Template slots are delimited by double curly braces, as in “{{ example }}”. Anything not delimited in this way will be taken as literal. The user should provide batch files that will work for their particular software environment, making use of the templates wherever the batch file might differ between simulations – please refer to the ‘atesa/data/templates’ directory for examples. In addition to the relevant configuration file settings (again, see Batch Template Settings), the following keywords should be included in batch script templates for ATESA to fill out automatically. It is safe to omit any of these keywords if you are sure that a fixed value (or no value at all) is appropriate instead.

{{ name }}

The name of the batch job.

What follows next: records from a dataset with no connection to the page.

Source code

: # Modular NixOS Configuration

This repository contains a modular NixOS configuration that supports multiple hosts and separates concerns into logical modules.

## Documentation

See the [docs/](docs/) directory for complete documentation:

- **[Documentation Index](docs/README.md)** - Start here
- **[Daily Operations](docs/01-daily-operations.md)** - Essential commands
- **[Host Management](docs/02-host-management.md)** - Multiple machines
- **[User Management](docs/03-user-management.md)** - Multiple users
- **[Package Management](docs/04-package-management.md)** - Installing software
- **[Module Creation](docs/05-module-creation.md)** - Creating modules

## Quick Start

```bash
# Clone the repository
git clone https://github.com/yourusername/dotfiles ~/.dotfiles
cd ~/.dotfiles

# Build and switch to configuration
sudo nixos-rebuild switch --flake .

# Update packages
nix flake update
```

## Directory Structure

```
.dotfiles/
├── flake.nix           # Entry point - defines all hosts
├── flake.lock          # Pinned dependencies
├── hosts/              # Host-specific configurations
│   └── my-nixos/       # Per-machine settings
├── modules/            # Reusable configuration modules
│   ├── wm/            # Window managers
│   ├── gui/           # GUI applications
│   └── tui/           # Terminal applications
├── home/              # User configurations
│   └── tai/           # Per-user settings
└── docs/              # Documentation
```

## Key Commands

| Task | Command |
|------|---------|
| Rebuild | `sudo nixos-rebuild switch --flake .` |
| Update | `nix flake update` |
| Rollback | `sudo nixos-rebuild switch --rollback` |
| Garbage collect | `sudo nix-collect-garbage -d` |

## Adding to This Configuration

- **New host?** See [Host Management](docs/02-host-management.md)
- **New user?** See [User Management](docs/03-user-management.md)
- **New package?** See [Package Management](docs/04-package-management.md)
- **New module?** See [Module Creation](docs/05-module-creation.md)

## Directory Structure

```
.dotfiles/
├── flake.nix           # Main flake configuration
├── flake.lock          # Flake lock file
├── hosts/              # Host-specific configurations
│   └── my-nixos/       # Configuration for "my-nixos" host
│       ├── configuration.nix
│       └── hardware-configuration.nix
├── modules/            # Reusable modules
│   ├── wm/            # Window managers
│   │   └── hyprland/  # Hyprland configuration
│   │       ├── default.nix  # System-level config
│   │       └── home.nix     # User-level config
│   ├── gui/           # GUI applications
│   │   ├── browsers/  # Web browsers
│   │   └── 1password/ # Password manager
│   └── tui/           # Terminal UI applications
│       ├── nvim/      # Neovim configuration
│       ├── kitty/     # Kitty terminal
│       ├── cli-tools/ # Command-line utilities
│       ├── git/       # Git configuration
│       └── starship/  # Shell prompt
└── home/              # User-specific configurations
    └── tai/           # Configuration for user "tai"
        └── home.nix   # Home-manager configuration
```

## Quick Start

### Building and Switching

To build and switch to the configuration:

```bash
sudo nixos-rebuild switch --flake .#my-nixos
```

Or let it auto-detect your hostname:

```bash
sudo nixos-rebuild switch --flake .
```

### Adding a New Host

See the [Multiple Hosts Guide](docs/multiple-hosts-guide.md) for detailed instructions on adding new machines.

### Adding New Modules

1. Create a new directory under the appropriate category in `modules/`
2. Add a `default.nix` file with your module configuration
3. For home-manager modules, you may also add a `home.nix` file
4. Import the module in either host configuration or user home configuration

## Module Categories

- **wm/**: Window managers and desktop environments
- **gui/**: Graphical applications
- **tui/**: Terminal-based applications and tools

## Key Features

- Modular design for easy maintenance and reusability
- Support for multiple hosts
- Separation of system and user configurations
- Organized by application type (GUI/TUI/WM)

This will be unique to each step of each thread.

{{ inp }}

The input file for this simulation (e.g., one of the files from the ‘input_files’ directory).

{{ out }}

The output/log file for this simulation.

{{ prmtop }}

The parameter/topology file for this simulation (the file indicated for the “topology” option in the configuration file).

{{ inpcrd }}

The initial coordinate file for this simulation.

{{ rst }}

The output coordinate file from this simulation.

{{ nc }}

The output trajectory file from this simulation.

As indicated in the preceding section, if you wish to use equilibrium path sampling, the ‘templates’ directory should also include a template file for the equilibrium path sampling “prod” step input file.